Im currently working on gathering requirements from plain text, can you please help in finding dataset that contains descriptions in natural language, about how a software is developed, i.e. it may be any application like banking, library management system, course management system etc.
thank you in advance
kind regards s.murugesh
I answer this question here:
https://machinelearningmastery.mystagingwebsite.com/faq/single-faq/where-can-i-get-a-dataset-on-___
If you are going for best contents like me, only pay a quick
visit this web site every day as it presents feature contents, thanks – Beth
I’m happy it helps.
Jason your posts are always very informative as well as self-explanatory
Thank you.
Great article.
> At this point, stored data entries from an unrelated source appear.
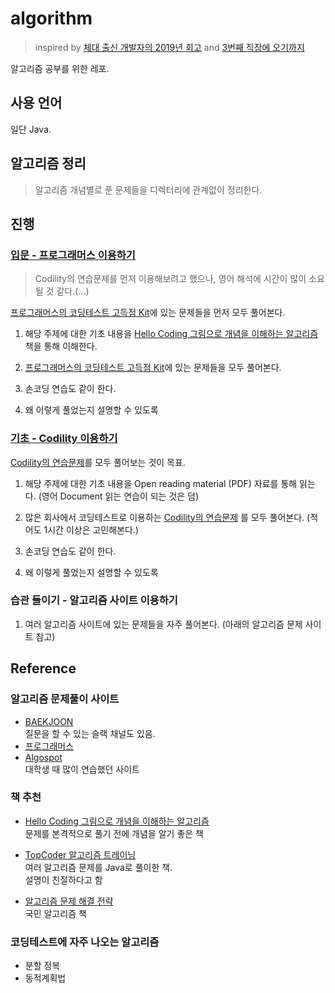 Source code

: # algorithm

> inspired by [체대 출신 개발자의 2019년 회고](https://ryan-han.com/post/memoirs/memoirs2019/) and [3번째 직장에 오기까지](https://jojoldu.tistory.com/279?category=689637)  

알고리즘 공부를 위한 레포.  

## 사용 언어

일단 Java.  

## 알고리즘 정리  

> 알고리즘 개념별로 푼 문제들을 디렉터리에 관계없이 정리한다.  

## 진행  

### [입문 - 프로그래머스 이용하기](./programmers-coding-test)  

> Codility의 연습문제를 먼저 이용해보려고 했으나, 영어 해석에 시간이 많이 소요될 것 같다.(...)  

[프로그래머스의 코딩테스트 고득점 Kit](https://programmers.co.kr/learn/challenges)에 있는 문제들을 먼저 모두 풀어본다. 

1. 해당 주제에 대한 기초 내용을 [Hello Coding 그림으로 개념을 이해하는 알고리즘](http://www.hanbit.co.kr/store/books/look.php?p_code=B5896248244) 책을 통해 이해한다.  

2. [프로그래머스의 코딩테스트 고득점 Kit](https://programmers.co.kr/learn/challenges)에 있는 문제들을 모두 풀어본다. 

3. 손코딩 연습도 같이 한다.  

4. 왜 이렇게 풀었는지 설명할 수 있도록  


### [기초 - Codility 이용하기](./codility-lessons)

[Codility의 연습문제](https://app.codility.com/programmers/lessons/1-iterations/)를 모두 풀어보는 것이 목표.  

1. 해당 주제에 대한 기초 내용을 Open reading material (PDF) 자료를 통해 읽는다. (영어 Document 읽는 연습이 되는 것은 덤)

2. 많은 회사에서 코딩테스트로 이용하는 [Codility의 연습문제](https://app.codility.com/programmers/lessons/1-iterations/) 를 모두 풀어본다. (적어도 1시간 이상은 고민해본다.)  

3. 손코딩 연습도 같이 한다.  

4. 왜 이렇게 풀었는지 설명할 수 있도록  


### 습관 들이기 - 알고리즘 사이트 이용하기  

1. 여러 알고리즘 사이트에 있는 문제들을 자주 풀어본다. (아래의 알고리즘 문제 사이트 참고)  

## Reference  

### 알고리즘 문제풀이 사이트  

* [BAEKJOON](https://www.acmicpc.net/)  
질문을 할 수 있는 슬랙 채널도 있음.  
* [프로그래머스](https://programmers.co.kr/learn/challenges)
* [Algospot](https://www.algospot.com/)  
대학생 때 많이 연습했던 사이트

### 책 추천  

* [Hello Coding 그림으로 개념을 이해하는 알고리즘](http://www.hanbit.co.kr/store/books/look.php?p_code=B5896248244)  
문제를 본격적으로 풀기 전에 개념을 알기 좋은 책  

* [TopCoder 알고리즘 트레이닝](https://book.naver.com/bookdb/book_detail.nhn?bid=7333164)  
여러 알고리즘 문제를 Java로 풀이한 책.  
설명이 친절하다고 함  

* [알고리즘 문제 해결 전략](https://book.naver.com/bookdb/book_detail.nhn?bid=7058764)  
국민 알고리즘 책  


### 코딩테스트에 자주 나오는 알고리즘  

* 분할 정복  
* 동적계획법   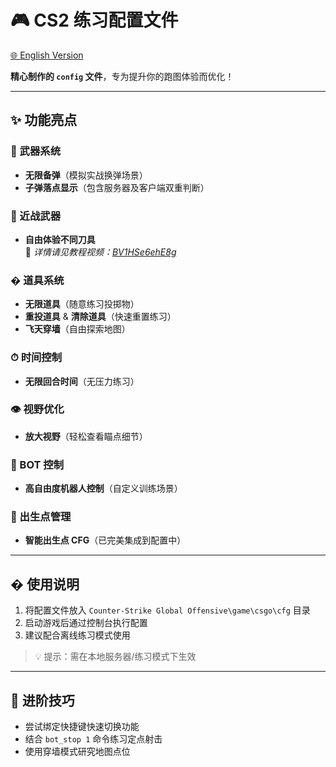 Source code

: # 🎮 CS2 练习配置文件

[🌐 English Version](../README_EN.md)

**精心制作的 `config` 文件**，专为提升你的跑图体验而优化！  

---

## ✨ 功能亮点

### 🔫 武器系统
- **无限备弹**（模拟实战换弹场景）
- **子弹落点显示**（包含服务器及客户端双重判断）

### 🔪 近战武器
- **自由体验不同刀具**  
  📌 *详情请见教程视频：[BV1HSe6ehE8g](https://www.bilibili.com/video/BV1HSe6ehE8g)*

### � 道具系统
- **无限道具**（随意练习投掷物）
- **重投道具** & **清除道具**（快速重置练习）
- **飞天穿墙**（自由探索地图）

### ⏱ 时间控制
- **无限回合时间**（无压力练习）

### 👁 视野优化
- **放大视野**（轻松查看瞄点细节）

### 🤖 BOT 控制
- **高自由度机器人控制**（自定义训练场景）

### 🏁 出生点管理
- **智能出生点 CFG**（已完美集成到配置中）

---

## � 使用说明
1. 将配置文件放入 `Counter-Strike Global Offensive\game\csgo\cfg` 目录
2. 启动游戏后通过控制台执行配置
3. 建议配合离线练习模式使用

> 💡 提示：需在本地服务器/练习模式下生效

---

## 🌟 进阶技巧
- 尝试绑定快捷键快速切换功能
- 结合 `bot_stop 1` 命令练习定点射击
- 使用穿墙模式研究地图点位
I would also add Dialog Systems as another key NLP task, and the bAbI QA dataset for the QA TASK https://research.fb.com/downloads/babi/
– Roland
Thanks Roland.
Is there any dataset available for categorization like the document is related to meeting or task update or response required etc. ??
You could define this as a predictive modeling problem.
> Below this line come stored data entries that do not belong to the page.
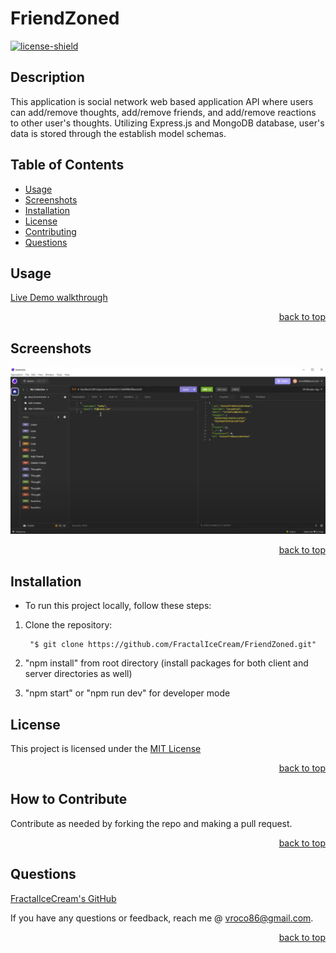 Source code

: # FriendZoned
  [![license-shield]][license-url]

## Description

This application is social network web based application API where users can add/remove thoughts, add/remove friends, and add/remove reactions to other user's thoughts. Utilizing Express.js and MongoDB database, user's data is stored through the establish model schemas. 

## Table of Contents
  
- [Usage](#usage)
- [Screenshots](#screenshots)
- [Installation](#installation)
- [License](#license)
- [Contributing](#contributing)
- [Questions](#questions)

## Usage
  
[Live Demo walkthrough](https://drive.google.com/file/d/1fASrheBWv4jrzsrVHo6hCFkXX6Spo2Y3/view?pli=1)

<p align="right"><a href='#friendzoned'>back to top</a></p>

## Screenshots

![](./assets/screen1.PNG)

<p align="right"><a href='#friendzoned'>back to top</a></p>

## Installation

- To run this project locally, follow these steps:

1. Clone the repository: 

        "$ git clone https://github.com/FractalIceCream/FriendZoned.git"

2. "npm install" from root directory (install packages for both client and server directories as well)

3. "npm start" or "npm run dev" for developer mode

## License
  
This project is licensed under the [MIT License](https://choosealicense.com/licenses/mit)

<p align="right"><a href='#friendzoned'>back to top</a></p>

## How to Contribute
  
Contribute as needed by forking the repo and making a pull request.
  
<p align="right"><a href='#friendzoned'>back to top</a></p>

## Questions

[FractalIceCream's GitHub](https://github.com/FractalIceCream)

If you have any questions or feedback, reach me @ [vroco86@gmail.com](mailto:vroco86@gmail.com).

<p align="right"><a href='#friendzoned'>back to top</a></p>

[license-shield]: https://img.shields.io/badge/LICENSE-MIT-green
[license-url]: https://choosealicense.com/licenses/mit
I looked at 1) Text Classification and 2nd link you provided IMDB movie review (Large Movie Review Dataset). Looks like there are quite a lot posting for the RNN models build – almost everyone got good result (accuracy above 85%). However, almost everyone use the Keras API imdb.load_data to get back training/testing sets which already formatted with word ID (index to the vocabulary come along with imdb.load_data). This means, we don’t have to do our own data processing, build vocabulary, and embedding matrix, etc. I wonder is there any posting shows the tricks to build the vocabulary and embedding matrix (including forming the X_train, y_train, X_test, y_test data good to feed to embedding layer of Keras). Creating predictive model looks not very difficult if we have good embedding matrix, and well formed training/testing data. I tried to formed my own training/testing data and use pretrained Glove, but get poor result. If not filling in those missing pieces, we can’t generalize the techniques since we rely on Keras to provide good API which already gives us foundation for good predict result.
Yes, I have a ton on this as well as a book on the subject, get started here:
https://machinelearningmastery.mystagingwebsite.com/start-here/#nlp
Have another question regarding 1) Text Classification, 2nd link: IMDB Movie Review Sentiment Classification: using Keras API imdb.load_data: how do we look at the vocabulary built by Keras imdb API? If this IMDB review is a large dataset, is it possible that the vocabulary built can be used for other sentiment classification problem, not specific to this movie review only? (that means, we have a large corpus, we can use this to make a general purpose sentiment classifier).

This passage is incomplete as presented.